- **YOUR ASSIGNMENT**:
State the number of lines that hold "higher" in the records below, with no other words.

Records from a dataset
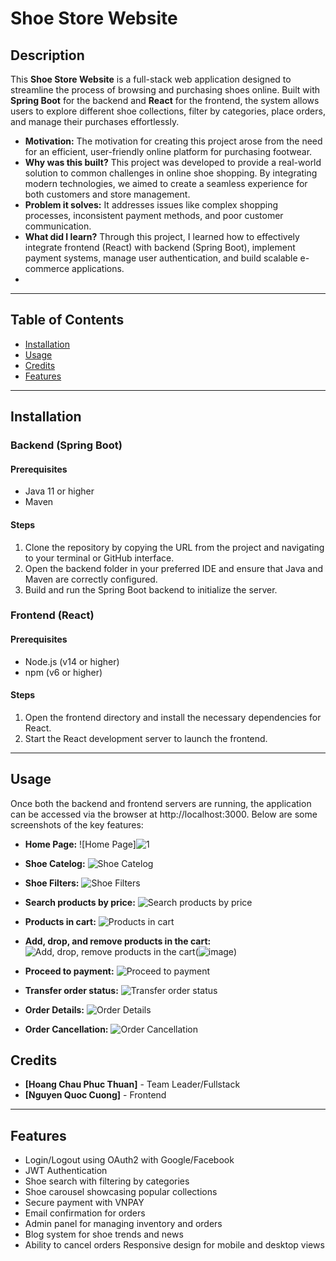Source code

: # **Shoe Store Website**
## Description
This **Shoe Store Website** is a full-stack web application designed to streamline the process of browsing and purchasing shoes online. Built with **Spring Boot** for the backend and **React** for the frontend, the system allows users to explore different shoe collections, filter by categories, place orders, and manage their purchases effortlessly.

- **Motivation:** The motivation for creating this project arose from the need for an efficient, user-friendly online platform for purchasing footwear.
- **Why was this built?** This project was developed to provide a real-world solution to common challenges in online shoe shopping. By integrating modern technologies, we aimed to create a seamless experience for both customers and store management.
- **Problem it solves:** It addresses issues like complex shopping processes, inconsistent payment methods, and poor customer communication.
- **What did I learn?** Through this project, I learned how to effectively integrate frontend (React) with backend (Spring Boot), implement payment systems, manage user authentication, and build scalable e-commerce applications.
- 
----

## Table of Contents
- [Installation](#installation)
- [Usage](#usage)
- [Credits](#credits)
- [Features](#features)
  
---

## Installation

### Backend (Spring Boot)

#### Prerequisites
- Java 11 or higher
- Maven
  
#### Steps
1. Clone the repository by copying the URL from the project and navigating to your terminal or GitHub interface.
2. Open the backend folder in your preferred IDE and ensure that Java and Maven are correctly configured.
3. Build and run the Spring Boot backend to initialize the server.
   
### Frontend (React)

#### Prerequisites
- Node.js (v14 or higher)
- npm (v6 or higher)
  
#### Steps
1. Open the frontend directory and install the necessary dependencies for React.
2. Start the React development server to launch the frontend.

---

## Usage

Once both the backend and frontend servers are running, the application can be accessed via the browser at http://localhost:3000. Below are some screenshots of the key features:

- **Home Page:**
![Home Page]![1](https://github.com/user-attachments/assets/e7e7eb55-a3b4-4b3c-9446-e170c1fabb4f)



- **Shoe Catelog:**
![Shoe Catelog](![image](https://github.com/user-attachments/assets/f7f40335-4be7-4eb7-be07-6159e5b0085a))



- **Shoe Filters:**
![Shoe Filters](![image](https://github.com/user-attachments/assets/93147de4-6da0-40c8-859c-e75189bdc240))



- **Search products by price:**
![Search products by price](![image](https://github.com/user-attachments/assets/11979baa-9649-4f7c-b600-d5113af90c3f))



- **Products in cart:**
![Products in cart](![image](https://github.com/user-attachments/assets/286840e6-692c-44ec-b915-8cca32153ba6))



- **Add, drop, and remove products in the cart:**
![Add, drop, remove products in the cart](![image](https://github.com/user-attachments/assets/33e61482-80d1-4956-9a63-9f72bea97d3c))(![image](https://github.com/user-attachments/assets/d9ee9733-6c43-4ef2-bca6-277dd1636f9a))



- **Proceed to payment:**
![Proceed to payment](![image](https://github.com/user-attachments/assets/b40fd319-c151-41ab-a7e4-414c7aa9f0d9))



- **Transfer order status:**
![Transfer order status](![image](https://github.com/user-attachments/assets/60584be5-d6bb-4a7e-aa63-3795500ef714))



- **Order Details:**
![Order Details](![image](https://github.com/user-attachments/assets/5a697d66-456f-495e-a3a5-f80c5f195926))



- **Order Cancellation:**
![Order Cancellation](![image](https://github.com/user-attachments/assets/e41c9222-2c69-4842-8530-28a45dfcfe2d))



## Credits
- **[Hoang Chau Phuc Thuan]** - Team Leader/Fullstack
- **[Nguyen Quoc Cuong]** - Frontend
---

## Features
- Login/Logout using OAuth2 with Google/Facebook
- JWT Authentication
- Shoe search with filtering by categories
- Shoe carousel showcasing popular collections
- Secure payment with VNPAY
- Email confirmation for orders
- Admin panel for managing inventory and orders
- Blog system for shoe trends and news
- Ability to cancel orders
Responsive design for mobile and desktop views
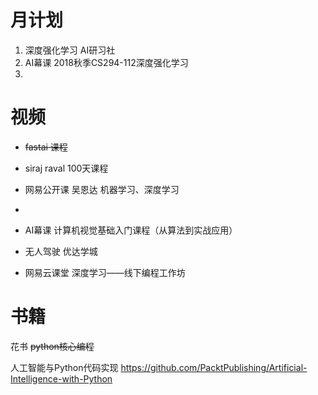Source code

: # 月计划
1. 深度强化学习  AI研习社
2. AI幕课 2018秋季CS294-112深度强化学习
3. 

# 视频
- ~~fastai 课程~~
- siraj raval 100天课程
- 网易公开课  吴恩达 机器学习、深度学习

- 
- AI幕课 计算机视觉基础入门课程（从算法到实战应用）

- 无人驾驶 优达学城

- 网易云课堂 深度学习——线下编程工作坊


# 书籍
花书
~~python核心编程~~


人工智能与Python代码实现 
https://github.com/PacktPublishing/Artificial-Intelligence-with-Python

- **RESULT**:
3